#### EXERCISE INSTRUCTIONS:
Lines from the beginning of the data through the line containing "- **Управление барбершопами**" are to be copied exactly, with no other line included.

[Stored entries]
-*-*-

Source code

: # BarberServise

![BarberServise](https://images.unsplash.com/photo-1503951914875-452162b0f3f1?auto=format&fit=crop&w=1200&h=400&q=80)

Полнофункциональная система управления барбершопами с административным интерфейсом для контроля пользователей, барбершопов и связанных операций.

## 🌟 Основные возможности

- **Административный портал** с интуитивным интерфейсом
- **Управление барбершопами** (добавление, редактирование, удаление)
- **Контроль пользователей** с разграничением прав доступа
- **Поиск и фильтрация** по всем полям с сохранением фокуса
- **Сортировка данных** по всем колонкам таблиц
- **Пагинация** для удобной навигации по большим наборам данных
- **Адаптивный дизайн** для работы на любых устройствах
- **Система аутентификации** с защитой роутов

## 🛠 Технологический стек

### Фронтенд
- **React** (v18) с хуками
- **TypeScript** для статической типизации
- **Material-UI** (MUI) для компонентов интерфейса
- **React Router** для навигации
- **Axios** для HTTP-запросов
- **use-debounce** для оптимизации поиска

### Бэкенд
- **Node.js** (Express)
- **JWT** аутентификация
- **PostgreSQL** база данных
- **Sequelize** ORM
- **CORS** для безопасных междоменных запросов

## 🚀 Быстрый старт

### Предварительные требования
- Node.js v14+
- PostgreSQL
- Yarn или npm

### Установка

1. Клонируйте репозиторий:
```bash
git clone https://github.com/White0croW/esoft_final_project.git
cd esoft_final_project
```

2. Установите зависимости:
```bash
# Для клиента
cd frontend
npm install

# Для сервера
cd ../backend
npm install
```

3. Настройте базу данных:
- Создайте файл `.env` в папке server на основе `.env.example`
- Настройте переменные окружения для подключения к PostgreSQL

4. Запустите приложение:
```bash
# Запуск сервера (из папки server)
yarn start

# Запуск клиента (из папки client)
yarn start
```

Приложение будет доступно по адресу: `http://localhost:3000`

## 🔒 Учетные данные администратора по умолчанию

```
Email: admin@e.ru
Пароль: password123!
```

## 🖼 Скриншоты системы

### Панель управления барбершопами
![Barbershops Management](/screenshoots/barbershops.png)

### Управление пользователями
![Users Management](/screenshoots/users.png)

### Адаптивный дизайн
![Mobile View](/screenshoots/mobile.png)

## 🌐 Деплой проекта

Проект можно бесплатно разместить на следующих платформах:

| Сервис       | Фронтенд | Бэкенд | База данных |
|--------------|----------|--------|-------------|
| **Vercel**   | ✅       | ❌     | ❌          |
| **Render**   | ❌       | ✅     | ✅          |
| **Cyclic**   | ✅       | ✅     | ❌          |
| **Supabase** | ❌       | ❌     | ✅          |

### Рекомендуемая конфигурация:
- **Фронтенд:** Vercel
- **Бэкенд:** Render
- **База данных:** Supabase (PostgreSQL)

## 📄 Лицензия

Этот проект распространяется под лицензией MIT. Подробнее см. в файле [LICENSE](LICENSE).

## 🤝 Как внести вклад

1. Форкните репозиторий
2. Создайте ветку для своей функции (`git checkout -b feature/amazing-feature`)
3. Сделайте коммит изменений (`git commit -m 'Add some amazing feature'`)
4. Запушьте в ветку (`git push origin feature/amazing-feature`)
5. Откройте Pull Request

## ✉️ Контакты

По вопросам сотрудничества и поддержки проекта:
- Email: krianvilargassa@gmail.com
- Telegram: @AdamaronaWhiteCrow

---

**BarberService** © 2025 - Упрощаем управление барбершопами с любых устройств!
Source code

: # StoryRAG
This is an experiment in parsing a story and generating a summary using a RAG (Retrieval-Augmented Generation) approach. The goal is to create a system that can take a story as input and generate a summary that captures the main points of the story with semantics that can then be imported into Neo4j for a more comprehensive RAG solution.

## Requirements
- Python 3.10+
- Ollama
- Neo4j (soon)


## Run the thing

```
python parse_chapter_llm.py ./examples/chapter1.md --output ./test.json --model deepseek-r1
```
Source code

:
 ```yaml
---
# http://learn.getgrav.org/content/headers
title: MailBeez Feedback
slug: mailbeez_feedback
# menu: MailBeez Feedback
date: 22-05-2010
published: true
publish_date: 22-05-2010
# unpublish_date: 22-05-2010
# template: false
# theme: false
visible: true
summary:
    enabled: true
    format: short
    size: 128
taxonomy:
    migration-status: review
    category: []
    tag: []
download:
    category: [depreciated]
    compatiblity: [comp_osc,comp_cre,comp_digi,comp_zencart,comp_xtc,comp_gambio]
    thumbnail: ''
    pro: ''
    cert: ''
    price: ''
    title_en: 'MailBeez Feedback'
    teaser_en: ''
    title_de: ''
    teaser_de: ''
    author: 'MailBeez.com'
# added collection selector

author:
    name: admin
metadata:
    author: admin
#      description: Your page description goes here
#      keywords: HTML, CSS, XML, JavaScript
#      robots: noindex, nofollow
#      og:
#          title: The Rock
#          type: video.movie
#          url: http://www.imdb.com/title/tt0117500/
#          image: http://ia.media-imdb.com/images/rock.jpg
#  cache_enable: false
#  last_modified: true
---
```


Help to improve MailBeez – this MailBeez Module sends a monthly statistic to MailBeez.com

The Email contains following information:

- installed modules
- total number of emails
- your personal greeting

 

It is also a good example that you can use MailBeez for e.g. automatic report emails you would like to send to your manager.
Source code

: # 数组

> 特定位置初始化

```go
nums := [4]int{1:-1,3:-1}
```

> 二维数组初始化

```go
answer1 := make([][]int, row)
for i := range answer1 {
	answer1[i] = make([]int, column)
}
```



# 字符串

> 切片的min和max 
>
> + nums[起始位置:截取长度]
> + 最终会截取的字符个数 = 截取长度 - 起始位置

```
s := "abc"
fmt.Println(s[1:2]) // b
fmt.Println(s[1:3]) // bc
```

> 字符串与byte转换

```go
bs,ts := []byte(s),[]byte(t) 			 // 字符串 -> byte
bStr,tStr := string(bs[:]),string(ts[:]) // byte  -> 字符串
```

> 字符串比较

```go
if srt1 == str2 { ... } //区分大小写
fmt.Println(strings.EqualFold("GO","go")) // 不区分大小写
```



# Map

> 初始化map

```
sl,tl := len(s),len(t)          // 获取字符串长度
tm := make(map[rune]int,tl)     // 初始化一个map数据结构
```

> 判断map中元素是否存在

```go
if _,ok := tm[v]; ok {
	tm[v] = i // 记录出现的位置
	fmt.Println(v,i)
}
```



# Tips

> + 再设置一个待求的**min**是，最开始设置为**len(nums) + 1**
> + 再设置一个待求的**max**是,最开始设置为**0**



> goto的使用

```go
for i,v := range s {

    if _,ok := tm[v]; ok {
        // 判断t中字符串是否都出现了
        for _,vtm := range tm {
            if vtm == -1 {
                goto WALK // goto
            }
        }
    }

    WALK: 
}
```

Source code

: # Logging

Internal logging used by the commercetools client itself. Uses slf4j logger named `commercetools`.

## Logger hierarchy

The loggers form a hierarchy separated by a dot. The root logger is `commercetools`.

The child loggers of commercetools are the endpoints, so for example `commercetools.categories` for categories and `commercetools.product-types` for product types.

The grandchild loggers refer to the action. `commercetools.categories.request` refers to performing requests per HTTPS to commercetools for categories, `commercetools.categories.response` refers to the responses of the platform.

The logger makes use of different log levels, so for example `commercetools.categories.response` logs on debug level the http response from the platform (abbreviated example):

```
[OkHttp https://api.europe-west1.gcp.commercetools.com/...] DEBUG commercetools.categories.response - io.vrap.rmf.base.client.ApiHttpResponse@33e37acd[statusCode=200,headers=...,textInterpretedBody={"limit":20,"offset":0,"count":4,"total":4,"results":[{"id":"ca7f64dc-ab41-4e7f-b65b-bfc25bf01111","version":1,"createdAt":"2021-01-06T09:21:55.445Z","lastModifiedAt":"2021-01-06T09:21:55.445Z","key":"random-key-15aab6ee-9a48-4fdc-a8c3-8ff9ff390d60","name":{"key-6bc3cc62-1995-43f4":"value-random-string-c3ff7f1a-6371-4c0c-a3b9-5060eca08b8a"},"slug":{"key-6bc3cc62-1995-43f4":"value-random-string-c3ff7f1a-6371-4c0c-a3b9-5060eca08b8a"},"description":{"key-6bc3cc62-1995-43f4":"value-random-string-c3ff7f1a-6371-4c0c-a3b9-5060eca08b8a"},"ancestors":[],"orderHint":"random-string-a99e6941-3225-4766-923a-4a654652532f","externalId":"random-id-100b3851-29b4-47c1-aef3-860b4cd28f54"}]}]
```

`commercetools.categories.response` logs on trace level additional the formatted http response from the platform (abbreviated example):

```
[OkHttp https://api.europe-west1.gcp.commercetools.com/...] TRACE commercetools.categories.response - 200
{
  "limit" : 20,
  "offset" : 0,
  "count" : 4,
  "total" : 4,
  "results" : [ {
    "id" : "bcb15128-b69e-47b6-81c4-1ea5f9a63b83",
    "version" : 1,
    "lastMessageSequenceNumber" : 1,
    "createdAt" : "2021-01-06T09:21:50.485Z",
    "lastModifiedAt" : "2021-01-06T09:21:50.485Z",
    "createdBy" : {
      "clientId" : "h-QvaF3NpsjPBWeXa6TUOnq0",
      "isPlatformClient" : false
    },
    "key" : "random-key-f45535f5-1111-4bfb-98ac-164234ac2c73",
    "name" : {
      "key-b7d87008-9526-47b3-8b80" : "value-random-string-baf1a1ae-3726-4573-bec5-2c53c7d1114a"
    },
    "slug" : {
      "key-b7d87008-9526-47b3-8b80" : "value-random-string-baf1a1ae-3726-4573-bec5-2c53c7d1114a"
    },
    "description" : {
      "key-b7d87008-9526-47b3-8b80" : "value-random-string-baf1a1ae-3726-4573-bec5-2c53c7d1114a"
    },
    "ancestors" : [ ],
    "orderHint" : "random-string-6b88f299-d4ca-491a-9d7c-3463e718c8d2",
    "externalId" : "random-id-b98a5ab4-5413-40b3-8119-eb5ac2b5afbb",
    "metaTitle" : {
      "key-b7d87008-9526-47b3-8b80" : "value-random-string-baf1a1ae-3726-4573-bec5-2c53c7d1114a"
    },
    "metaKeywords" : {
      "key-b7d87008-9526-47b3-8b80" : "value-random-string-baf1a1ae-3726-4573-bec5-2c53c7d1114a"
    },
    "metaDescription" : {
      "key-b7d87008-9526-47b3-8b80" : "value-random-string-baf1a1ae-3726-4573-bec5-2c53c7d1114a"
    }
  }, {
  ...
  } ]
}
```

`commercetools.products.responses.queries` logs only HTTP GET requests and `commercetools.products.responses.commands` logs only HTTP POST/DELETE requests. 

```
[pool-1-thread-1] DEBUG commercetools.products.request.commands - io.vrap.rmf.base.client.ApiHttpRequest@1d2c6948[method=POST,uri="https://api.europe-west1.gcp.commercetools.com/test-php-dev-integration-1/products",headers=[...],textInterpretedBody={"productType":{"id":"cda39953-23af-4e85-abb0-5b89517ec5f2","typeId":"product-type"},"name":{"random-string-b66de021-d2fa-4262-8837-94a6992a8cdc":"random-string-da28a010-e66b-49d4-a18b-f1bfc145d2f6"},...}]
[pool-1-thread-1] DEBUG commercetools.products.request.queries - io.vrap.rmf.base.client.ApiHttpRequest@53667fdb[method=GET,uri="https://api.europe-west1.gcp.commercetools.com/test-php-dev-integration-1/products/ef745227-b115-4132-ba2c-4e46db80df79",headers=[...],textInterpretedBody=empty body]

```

-*-*-

#### ANSWER SPACE:
Source code

: # BarberServise

![BarberServise](https://images.unsplash.com/photo-1503951914875-452162b0f3f1?auto=format&fit=crop&w=1200&h=400&q=80)

Полнофункциональная система управления барбершопами с административным интерфейсом для контроля пользователей, барбершопов и связанных операций.

## 🌟 Основные возможности

- **Административный портал** с интуитивным интерфейсом
- **Управление барбершопами** (добавление, редактирование, удаление)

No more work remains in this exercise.